Cumhurbaşkanı Erdoğan AK Parti TBMM Grup Toplantısında Konuşuyor

AK Parti Genel Başkanı ve Cumhurbaşkanı Recep Tayyip Erdoğan, partisinin TBMM Grup toplantısında konuşuyor.

Cumhurbaşkanı Erdoğan AK Parti TBMM Grup Toplantısında Konuşuyor

Cumhurbaşkanı Erdoğan'ın konuşmalarından satır başları:

Meclis gündemi zaten yoğun, mevcut kanun görüşmelerinin yanı sıra, pek çok yeni konu komisyonlarda ve genel kurulda bizi bekliyor. Yeni Anayasa konusunda meclisimize ve grubumuza önemli görevler düşecektir.

AK Parti grubunun 2023 hedeflerine ülkemizi adım adım yaklaştıracağına inanıyorum. Her bir milletvekilimiz yasama faaliyetlerine en aktif şekilde katılarak bu yükü paylaşacaktır.

Meclisin ve ülkenin lokomotifi sizler olacaksınız. 

Geçtiğimiz 19 yıldaki eserlerimizi ve hizmetlerimizi yeni dönemin başlangıcı olarak görüyoruz.
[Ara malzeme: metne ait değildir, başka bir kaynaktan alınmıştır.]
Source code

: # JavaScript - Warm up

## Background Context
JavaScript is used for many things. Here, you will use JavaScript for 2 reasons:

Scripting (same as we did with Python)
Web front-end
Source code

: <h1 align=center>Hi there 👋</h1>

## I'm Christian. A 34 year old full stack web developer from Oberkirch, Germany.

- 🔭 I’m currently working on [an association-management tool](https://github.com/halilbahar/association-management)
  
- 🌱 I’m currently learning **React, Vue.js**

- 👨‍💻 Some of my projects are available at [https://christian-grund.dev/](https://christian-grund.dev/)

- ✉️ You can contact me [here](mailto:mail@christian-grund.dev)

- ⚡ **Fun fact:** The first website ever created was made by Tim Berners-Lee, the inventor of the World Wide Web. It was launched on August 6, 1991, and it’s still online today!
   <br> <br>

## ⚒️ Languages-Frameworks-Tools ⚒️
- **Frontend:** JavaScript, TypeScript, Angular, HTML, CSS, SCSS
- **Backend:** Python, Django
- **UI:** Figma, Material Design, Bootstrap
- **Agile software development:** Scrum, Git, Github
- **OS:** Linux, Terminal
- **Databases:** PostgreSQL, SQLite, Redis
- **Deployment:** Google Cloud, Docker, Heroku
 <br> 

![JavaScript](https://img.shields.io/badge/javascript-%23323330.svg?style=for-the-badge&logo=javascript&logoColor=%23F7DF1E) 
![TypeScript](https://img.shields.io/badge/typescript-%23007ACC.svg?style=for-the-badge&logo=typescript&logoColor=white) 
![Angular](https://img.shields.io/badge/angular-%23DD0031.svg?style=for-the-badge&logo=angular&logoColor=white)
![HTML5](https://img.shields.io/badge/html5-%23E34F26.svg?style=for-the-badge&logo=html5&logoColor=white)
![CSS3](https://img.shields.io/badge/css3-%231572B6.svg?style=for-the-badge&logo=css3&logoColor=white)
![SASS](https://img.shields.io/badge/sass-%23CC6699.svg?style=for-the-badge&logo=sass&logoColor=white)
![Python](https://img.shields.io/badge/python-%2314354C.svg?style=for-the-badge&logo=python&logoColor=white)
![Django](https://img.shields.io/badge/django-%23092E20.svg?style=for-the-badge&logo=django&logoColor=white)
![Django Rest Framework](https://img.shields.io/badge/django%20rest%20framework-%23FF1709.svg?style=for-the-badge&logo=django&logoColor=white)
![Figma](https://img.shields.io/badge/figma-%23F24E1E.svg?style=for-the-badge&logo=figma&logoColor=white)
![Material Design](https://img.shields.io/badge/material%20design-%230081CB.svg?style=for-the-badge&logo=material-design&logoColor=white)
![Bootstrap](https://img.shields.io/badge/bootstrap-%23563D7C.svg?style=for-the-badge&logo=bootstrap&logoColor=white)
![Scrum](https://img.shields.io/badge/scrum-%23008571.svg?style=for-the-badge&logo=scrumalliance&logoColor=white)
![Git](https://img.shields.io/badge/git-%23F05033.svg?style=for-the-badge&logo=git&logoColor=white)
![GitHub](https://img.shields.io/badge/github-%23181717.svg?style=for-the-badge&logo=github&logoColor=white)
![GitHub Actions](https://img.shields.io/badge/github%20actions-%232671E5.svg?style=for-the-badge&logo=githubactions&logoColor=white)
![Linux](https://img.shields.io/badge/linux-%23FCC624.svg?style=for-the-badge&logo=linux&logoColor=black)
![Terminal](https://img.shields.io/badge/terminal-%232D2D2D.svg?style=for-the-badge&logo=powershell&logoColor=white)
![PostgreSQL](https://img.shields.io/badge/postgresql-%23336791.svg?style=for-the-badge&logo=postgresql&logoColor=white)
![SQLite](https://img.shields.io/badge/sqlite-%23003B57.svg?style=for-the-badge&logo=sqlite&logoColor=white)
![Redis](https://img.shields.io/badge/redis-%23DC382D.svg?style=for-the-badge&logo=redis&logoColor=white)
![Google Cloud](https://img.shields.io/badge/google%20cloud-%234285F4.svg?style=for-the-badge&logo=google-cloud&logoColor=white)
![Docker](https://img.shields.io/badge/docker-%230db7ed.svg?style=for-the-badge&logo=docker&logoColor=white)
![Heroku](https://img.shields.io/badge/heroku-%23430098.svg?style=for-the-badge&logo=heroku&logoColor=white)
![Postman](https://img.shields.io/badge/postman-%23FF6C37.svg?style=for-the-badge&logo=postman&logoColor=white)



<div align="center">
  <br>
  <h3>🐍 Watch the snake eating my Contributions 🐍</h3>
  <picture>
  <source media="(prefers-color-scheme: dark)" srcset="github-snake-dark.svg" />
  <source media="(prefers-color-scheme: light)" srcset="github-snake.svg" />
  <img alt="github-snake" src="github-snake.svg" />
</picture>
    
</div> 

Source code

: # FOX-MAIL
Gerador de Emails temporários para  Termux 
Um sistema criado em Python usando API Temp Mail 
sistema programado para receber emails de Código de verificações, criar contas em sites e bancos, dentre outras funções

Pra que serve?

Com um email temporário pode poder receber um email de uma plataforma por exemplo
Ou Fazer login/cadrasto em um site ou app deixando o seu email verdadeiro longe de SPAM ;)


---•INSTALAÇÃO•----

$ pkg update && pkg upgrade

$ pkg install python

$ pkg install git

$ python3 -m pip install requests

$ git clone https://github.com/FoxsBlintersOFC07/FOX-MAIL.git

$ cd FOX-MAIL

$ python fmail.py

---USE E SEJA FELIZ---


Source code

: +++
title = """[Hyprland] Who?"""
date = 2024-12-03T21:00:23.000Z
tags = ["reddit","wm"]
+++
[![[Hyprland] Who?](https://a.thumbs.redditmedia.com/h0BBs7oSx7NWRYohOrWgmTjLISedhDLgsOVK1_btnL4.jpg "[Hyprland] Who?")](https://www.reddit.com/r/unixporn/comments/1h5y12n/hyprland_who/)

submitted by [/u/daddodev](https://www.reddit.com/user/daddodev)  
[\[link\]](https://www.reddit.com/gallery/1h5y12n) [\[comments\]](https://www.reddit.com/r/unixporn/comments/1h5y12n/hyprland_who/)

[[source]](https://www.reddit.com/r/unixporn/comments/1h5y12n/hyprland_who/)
Türkiye'nin 19 yıl önceki halini yaşı 35-40'ın altındaki vatandaşlarımız pek hatırlamaz. Hükümete geldiğimizde her alanda, yokluk, yasaklar, zulüm içerisindeki ülke devraldık. 

AK Parti iktidara geldiğinde CHP genel başkanı herhalde 50'lerinin başındaydı. Kendisinden 20 yıl öncesinin Türkiye'si ile bugünün Türkiye'sini elini vicdanına koyarak karşılaştırmasını istiyoruz.

Bu zatın ağzından "pek çok eksik var ama yanlış var ama memlekette şöyle iyi bir şey de yapıldı" sözünü duymadık.

Kendisi İzmir milletvekili, İzmir'e bir bak yahu, İzmir'e neler yaptı bu iktidar. Çevre illerle , hatta hatta uzak illerle, Ankara, İstanbul olmak üzere buralara ne gibi bağlantılar, ne gibi yatırımlarla İzmir buralara bağlandı. CHP'nin geçmişinden bu güne İzmir'e yapılan en ufak yatırım var mı? Bir grup emekli Amiralin darbe iması kokan açıklamalarını ekonomiyle ilgilendirerek , gündem saptırma olarak aklamaya çalışacak kadar şirazesinden koptu.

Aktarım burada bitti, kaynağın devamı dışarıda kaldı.